First off let me take the time to say hello to everyone, this is my first post. I am not new to the forum but have never posted anything. I have been a reader of the abundance of information that this website has to offer. 

My little brother just signed a full ride scholarship to play football. Which enabled us to finally talk our parents into taking us back to Cape San Blas. It has been nine years since we have been, so it’s been a long time coming! We will be staying on the bay side. This allowed us to put traps out and catch baitfish, from what I can remember.  We will have access to a 20ft bay boat and will be attempting to catch trout, redfish and maybe some tarpon. The only reason I say tarpon is due to reading previous post about catching them around Indian Pass.

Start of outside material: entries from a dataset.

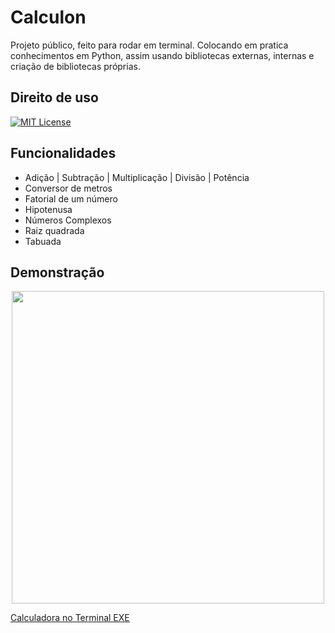 
# Calculon

Projeto público, feito para rodar em terminal.
Colocando em pratica conhecimentos em Python, assim usando bibliotecas externas, internas e criação de bibliotecas próprias.


## Direito de uso

[![MIT License](https://img.shields.io/badge/License-MIT-green.svg)](https://choosealicense.com/licenses/mit/)

## Funcionalidades

- Adição | Subtração | Multiplicação | Divisão | Potência
- Conversor de metros
- Fatorial de um número
- Hipotenusa
- Números Complexos
- Raiz quadrada
- Tabuada

## Demonstração

<div align="center">
  <img height="500" src="https://github.com/RTieppo/Projetos-Python/assets/105604399/f528449a-0427-4043-b03c-e5fe0640c1ab"/>
</div>

[Calculadora no Terminal EXE](https://github.com/RTieppo/Projetos-Python/tree/main/Gerador_de_senha/exe)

Being a 99% freshwater fisherman I am writing this asking for you guys help! I know about the popping corks, but how long should the liter be from the cork? Any depth of water that will generally hold more trout or redfish? Circle hooks? What pound test should the liter be? Any other bait that would be good to try such as artificial shrimp? Is tarpon worth trying?

Any information that you guys could share would be greatly appreciated. I would really like to make this a great trip for my little brother, since he is leaving me to go nine hours away!! 

Thank you all, and God Bless!!


----------



## Fourfingers (Jun 5, 2013)

I general like to have about two feet under my cork with a jig head on the end and usually fish in water any where from 8 to 3 ft that way. Keep a pole with a jig head tied on and berkly gulp 3" shrimp  on them. Color vary but new penny and pearl white do good. Keep a top water tied on for in the mornings and afternoon. Also fish the tides moving water is your friend. Good luck


----------



## StikR (Jun 6, 2013)

What is a top water plug rec?


----------



## bhdawgs (Jun 7, 2013)

Zara Spook Jr is a deadly topwater plug


----------



## StikR (Jun 7, 2013)

Cool.  I have them.  What color do yu recommend?


----------



## StikR (Jun 21, 2013)

Any color recommendations on the zara s


----------



## biggabuck (Jun 21, 2013)

Pearl or redfish


----------



## Fourfingers (Jun 21, 2013)

We have caught a bunch of trout and reds on white spook


----------



## swalker1517 (Jun 21, 2013)

StikR said:


> Cool.  I have them.  What color do yu recommend?



For some reason reds absolutely love the bone color. I ran out of em and couldn't catch anything on any other color.


----------